‘Racist’ Passport Robot Rejects Taiwanese Man’s Photo Because His ‘Eyes Aren’t Open’
By Khier Casino
December 7, 2016
Richard Lee had his passport picture rejected by a government website in New Zealand because of a fault in the face-recognition software that registered his eyes as closed.
Lee, 22, who was born in Taiwan but raised in New Zealand, tried to renew his passport so he could travel back to Australia after Christmas on Monday, according to the NZ Herald.
But he was blocked after submitting his photo to an online passport checker run by the department of internal affairs.
The 22-year-old engineering student, who is currently studying aerospace engineering and business management in Melbourne, received an error message from the automated system, saying the photo was invalid because his eyes were shut, even though Lee was very obviously awake.

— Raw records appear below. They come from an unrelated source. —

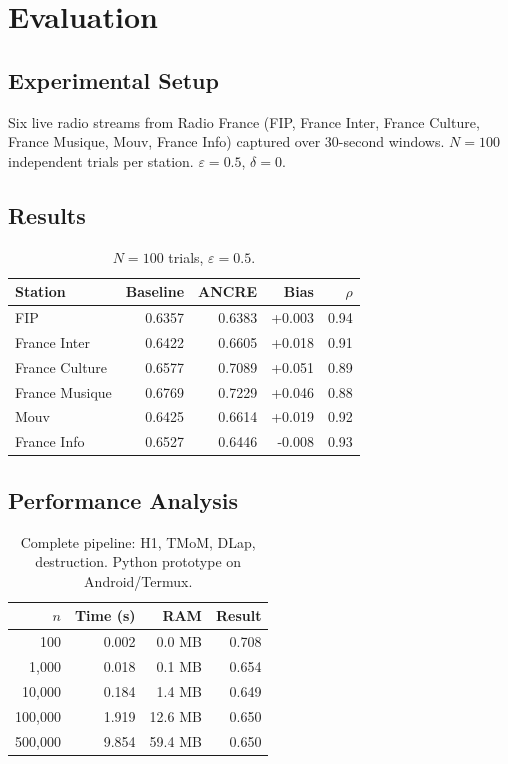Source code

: \section{Evaluation}

\subsection{Experimental Setup}
Six live radio streams from Radio France
(FIP, France Inter, France Culture,
France Musique, Mouv, France Info)
captured over 30-second windows.
$N=100$ independent trials per station.
$\varepsilon=0.5$, $\delta=0$.

\subsection{Results}
\begin{table}[h]
\centering
\begin{tabular}{lrrrr}
\toprule
Station & Baseline & ANCRE & Bias & $\rho$ \\
\midrule
FIP           & 0.6357 & 0.6383 & +0.003 & 0.94 \\
France Inter  & 0.6422 & 0.6605 & +0.018 & 0.91 \\
France Culture& 0.6577 & 0.7089 & +0.051 & 0.89 \\
France Musique& 0.6769 & 0.7229 & +0.046 & 0.88 \\
Mouv          & 0.6425 & 0.6614 & +0.019 & 0.92 \\
France Info   & 0.6527 & 0.6446 & -0.008 & 0.93 \\
\bottomrule
\end{tabular}
\caption{$N=100$ trials, $\varepsilon=0.5$.}
\end{table}

\subsection{Performance Analysis}

\begin{table}[h]
\centering
\begin{tabular}{rrrr}
\toprule
$n$ & Time (s) & RAM & Result \\
\midrule
100     & 0.002 & 0.0 MB & 0.708 \\
1,000   & 0.018 & 0.1 MB & 0.654 \\
10,000  & 0.184 & 1.4 MB & 0.649 \\
100,000 & 1.919 & 12.6 MB & 0.650 \\
500,000 & 9.854 & 59.4 MB & 0.650 \\
\bottomrule
\end{tabular}
\caption{Complete pipeline: H1, TMoM, DLap,
destruction. Python prototype on Android/Termux.}
\end{table}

“The photo you want to upload does not meet our criteria because subjects eyes are closed,” the message read.
A spokesperson for the department of internal affairs told Lee that the reason it was rejected is because of “uneven lighting on the face.”
A copy of the notification was posted on Facebook and users started calling out the machine for racism.
“Technology is getting racist,” one user commented.
“Dude, his eyes are clearly open,” another person wrote.
Others have claimed they have experienced similar issues when using the facial recognition software.
Lee, who also performs as a DJ under the name Richy Fancy, posted a hilarious selfie to Facebook using a Snapchat filter that widens the face and eyes, accompanied by the caption: “I hope they accept this one.”
Lee said the issue didn’t bother him and believes it wasn’t about race.
“No hard feelings on my part, I’ve always had very small eyes and facial recognition technology is relatively new and unsophisticated,” he told Reuters. “It was a robot, no hard feelings. I got my passport renewed in the end.”
According to an internal affairs spokesman, about 20% of passport photos are rejected online for several reasons.
“The most common error is a subject’s eyes being closed and that was the generic error message sent in this case,” the spokesman explained.
If users receive a message about their eyes being closed, the department suggests taking the picture again and make sure your eyes are wide open.